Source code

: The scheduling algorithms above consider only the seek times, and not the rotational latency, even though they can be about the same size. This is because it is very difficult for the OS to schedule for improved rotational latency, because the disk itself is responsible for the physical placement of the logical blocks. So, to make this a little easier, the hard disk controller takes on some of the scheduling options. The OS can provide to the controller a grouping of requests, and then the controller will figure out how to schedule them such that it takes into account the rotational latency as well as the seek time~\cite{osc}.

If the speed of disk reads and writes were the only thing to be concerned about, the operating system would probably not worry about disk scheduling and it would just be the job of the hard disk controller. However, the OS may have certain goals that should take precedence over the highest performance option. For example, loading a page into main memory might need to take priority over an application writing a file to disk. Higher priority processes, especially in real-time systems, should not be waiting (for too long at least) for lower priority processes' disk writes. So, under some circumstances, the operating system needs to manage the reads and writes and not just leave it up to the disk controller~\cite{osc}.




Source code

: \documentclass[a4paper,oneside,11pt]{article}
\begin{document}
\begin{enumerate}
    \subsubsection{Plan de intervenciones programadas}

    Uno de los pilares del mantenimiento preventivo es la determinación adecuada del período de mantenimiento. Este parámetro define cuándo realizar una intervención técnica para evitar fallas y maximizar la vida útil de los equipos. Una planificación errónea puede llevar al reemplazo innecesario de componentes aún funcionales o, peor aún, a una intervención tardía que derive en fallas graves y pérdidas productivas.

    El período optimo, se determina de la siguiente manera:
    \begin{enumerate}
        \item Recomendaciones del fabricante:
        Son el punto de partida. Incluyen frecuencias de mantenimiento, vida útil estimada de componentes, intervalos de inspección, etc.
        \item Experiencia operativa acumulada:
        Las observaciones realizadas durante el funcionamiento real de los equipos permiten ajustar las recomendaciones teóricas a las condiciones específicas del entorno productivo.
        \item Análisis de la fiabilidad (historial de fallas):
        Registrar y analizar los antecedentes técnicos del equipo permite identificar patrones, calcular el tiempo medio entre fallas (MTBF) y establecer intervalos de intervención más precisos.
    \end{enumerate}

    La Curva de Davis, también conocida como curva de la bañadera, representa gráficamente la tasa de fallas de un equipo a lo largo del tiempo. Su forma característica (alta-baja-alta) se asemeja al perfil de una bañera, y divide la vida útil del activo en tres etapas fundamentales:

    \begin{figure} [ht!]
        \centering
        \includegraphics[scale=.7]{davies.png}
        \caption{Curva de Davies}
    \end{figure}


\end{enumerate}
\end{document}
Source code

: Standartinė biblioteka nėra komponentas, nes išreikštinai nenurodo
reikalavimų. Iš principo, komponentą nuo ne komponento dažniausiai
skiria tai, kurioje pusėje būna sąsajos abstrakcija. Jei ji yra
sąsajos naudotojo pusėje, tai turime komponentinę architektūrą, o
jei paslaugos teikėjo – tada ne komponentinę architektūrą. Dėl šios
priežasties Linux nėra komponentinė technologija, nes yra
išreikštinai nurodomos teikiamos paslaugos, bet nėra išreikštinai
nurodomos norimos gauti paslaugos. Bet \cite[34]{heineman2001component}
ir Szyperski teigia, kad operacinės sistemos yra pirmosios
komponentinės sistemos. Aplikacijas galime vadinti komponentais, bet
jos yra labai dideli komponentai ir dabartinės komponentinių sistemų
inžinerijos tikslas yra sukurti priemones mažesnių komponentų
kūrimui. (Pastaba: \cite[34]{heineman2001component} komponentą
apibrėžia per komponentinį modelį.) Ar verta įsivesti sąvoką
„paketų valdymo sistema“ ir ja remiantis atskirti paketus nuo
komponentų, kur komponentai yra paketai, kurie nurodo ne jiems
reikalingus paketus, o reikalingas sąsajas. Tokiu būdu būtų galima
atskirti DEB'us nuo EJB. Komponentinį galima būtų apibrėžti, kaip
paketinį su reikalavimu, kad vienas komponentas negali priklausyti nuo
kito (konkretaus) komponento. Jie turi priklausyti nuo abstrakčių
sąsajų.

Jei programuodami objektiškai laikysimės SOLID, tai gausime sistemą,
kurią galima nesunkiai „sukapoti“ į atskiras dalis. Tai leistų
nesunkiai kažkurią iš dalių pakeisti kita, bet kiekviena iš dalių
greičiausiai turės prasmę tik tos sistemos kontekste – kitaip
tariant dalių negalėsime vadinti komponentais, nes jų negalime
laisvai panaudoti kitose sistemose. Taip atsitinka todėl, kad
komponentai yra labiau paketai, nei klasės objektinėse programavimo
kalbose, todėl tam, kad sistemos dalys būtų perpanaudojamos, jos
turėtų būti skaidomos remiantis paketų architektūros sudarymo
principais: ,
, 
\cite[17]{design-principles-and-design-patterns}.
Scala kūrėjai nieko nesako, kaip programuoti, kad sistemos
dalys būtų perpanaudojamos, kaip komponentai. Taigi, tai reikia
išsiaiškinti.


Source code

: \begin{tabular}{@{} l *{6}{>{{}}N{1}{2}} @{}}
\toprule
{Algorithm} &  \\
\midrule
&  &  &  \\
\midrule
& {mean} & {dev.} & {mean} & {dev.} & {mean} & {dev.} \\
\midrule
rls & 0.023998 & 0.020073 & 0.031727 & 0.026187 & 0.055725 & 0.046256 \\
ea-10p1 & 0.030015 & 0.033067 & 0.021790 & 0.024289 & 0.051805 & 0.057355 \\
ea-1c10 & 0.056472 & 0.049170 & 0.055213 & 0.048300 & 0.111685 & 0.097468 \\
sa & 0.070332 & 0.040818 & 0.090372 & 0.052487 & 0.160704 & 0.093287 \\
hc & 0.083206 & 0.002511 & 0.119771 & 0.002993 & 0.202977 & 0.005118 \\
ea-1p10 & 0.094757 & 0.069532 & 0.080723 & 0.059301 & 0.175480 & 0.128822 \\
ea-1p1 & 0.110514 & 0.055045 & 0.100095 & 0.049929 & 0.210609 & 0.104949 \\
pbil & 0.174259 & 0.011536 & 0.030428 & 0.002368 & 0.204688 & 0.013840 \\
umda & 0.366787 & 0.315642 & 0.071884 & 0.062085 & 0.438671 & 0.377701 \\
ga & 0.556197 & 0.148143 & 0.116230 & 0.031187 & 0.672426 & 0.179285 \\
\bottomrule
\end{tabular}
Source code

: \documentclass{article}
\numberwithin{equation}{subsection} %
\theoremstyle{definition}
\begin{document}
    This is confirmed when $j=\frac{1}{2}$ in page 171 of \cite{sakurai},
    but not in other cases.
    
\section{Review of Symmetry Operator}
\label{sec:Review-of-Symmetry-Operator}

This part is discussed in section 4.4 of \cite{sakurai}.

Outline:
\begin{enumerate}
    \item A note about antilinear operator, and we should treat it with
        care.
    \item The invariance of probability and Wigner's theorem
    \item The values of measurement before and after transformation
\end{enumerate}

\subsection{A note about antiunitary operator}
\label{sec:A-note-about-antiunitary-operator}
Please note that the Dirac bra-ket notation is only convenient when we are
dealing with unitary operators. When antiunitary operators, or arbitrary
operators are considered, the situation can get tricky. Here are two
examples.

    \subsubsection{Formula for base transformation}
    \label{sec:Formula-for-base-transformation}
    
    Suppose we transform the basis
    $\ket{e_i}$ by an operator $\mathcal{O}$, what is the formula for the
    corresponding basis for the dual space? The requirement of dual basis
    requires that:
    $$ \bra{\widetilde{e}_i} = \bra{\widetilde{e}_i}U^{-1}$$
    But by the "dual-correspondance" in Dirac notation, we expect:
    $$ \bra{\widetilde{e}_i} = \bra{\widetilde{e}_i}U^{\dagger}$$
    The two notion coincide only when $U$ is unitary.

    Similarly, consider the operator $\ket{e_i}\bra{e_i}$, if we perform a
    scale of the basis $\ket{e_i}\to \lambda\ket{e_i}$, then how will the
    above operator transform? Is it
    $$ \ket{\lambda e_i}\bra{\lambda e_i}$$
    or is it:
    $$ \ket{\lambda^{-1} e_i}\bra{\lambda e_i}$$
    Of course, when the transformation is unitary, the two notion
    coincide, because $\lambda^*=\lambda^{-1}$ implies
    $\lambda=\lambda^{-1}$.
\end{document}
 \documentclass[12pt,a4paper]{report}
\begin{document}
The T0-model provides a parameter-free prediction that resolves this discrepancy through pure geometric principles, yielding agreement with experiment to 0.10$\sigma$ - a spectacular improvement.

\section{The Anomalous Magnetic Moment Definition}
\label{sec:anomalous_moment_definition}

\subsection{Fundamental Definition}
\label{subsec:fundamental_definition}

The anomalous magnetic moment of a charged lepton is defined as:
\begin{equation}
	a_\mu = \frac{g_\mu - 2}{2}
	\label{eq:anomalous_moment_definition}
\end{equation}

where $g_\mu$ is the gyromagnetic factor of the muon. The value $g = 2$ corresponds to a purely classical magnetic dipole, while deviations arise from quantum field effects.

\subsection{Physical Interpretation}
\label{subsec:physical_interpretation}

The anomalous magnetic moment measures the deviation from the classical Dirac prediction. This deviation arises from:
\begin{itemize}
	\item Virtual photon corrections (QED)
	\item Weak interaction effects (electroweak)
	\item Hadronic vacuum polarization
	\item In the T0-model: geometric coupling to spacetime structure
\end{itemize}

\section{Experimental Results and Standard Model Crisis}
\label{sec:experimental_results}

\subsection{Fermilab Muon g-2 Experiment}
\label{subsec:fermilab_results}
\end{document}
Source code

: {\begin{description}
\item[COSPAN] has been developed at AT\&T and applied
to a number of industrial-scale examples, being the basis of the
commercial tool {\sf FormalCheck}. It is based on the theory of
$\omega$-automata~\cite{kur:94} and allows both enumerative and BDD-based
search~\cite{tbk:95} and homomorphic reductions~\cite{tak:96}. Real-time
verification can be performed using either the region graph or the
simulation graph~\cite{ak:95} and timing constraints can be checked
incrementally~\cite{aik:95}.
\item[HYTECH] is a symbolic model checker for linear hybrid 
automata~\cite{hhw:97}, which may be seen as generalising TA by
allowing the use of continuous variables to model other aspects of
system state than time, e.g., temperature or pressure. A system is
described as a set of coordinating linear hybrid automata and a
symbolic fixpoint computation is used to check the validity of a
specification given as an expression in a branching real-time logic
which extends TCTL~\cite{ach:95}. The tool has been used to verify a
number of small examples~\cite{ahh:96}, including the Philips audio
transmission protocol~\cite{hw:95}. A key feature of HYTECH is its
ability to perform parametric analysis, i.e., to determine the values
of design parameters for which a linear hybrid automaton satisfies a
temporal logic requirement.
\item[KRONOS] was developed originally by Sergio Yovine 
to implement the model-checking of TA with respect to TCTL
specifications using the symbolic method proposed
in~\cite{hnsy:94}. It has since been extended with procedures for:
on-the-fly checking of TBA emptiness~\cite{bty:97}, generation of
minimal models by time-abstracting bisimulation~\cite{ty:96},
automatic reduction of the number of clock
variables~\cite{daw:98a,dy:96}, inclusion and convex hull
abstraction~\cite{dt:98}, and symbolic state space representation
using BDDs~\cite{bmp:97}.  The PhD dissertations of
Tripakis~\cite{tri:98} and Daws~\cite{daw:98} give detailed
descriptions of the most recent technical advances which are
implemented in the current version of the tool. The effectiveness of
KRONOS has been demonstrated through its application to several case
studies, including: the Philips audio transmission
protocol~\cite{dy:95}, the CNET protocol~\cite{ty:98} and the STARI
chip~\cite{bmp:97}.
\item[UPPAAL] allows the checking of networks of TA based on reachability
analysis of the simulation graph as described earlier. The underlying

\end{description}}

::::

Task description: Count each line of the listing that contains "effects" and give the count alone.

Output for this exercise: 2